Please return the lines of the data below, word for word, from the first line through the line containing "### Emerging (new query patterns)".

Items from a dataset:
BEGIN
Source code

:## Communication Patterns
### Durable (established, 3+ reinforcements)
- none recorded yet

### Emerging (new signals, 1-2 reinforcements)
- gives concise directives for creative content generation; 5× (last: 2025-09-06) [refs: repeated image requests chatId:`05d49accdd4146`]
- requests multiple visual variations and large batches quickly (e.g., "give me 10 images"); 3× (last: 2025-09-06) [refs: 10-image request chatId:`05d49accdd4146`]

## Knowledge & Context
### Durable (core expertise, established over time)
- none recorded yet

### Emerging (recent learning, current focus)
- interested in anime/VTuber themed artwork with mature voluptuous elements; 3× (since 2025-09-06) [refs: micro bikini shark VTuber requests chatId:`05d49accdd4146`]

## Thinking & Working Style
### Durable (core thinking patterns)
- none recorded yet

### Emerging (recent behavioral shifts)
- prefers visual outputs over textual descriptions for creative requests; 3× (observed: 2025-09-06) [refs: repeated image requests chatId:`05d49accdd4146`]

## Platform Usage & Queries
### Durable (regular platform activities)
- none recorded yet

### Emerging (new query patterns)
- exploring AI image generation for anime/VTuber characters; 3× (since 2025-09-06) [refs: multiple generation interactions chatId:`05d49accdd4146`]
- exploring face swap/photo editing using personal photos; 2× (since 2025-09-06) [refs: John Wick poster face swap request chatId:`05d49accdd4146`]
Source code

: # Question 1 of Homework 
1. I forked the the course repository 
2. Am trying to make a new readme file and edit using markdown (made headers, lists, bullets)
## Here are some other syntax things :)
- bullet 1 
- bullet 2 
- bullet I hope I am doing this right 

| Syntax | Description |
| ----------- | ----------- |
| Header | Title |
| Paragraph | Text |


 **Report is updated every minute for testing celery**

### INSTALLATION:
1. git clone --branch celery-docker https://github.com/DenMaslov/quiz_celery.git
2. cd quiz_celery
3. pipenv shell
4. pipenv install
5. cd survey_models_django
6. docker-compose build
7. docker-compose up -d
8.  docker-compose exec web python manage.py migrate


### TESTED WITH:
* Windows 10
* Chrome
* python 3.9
END
■ **COMPLETED TASK**
Source code

:## Communication Patterns
### Durable (established, 3+ reinforcements)
- none recorded yet

### Emerging (new signals, 1-2 reinforcements)
- gives concise directives for creative content generation; 5× (last: 2025-09-06) [refs: repeated image requests chatId:`05d49accdd4146`]
- requests multiple visual variations and large batches quickly (e.g., "give me 10 images"); 3× (last: 2025-09-06) [refs: 10-image request chatId:`05d49accdd4146`]

## Knowledge & Context
### Durable (core expertise, established over time)
- none recorded yet

### Emerging (recent learning, current focus)
- interested in anime/VTuber themed artwork with mature voluptuous elements; 3× (since 2025-09-06) [refs: micro bikini shark VTuber requests chatId:`05d49accdd4146`]

## Thinking & Working Style
### Durable (core thinking patterns)
- none recorded yet

### Emerging (recent behavioral shifts)
- prefers visual outputs over textual descriptions for creative requests; 3× (observed: 2025-09-06) [refs: repeated image requests chatId:`05d49accdd4146`]

## Platform Usage & Queries
### Durable (regular platform activities)
- none recorded yet

### Emerging (new query patterns)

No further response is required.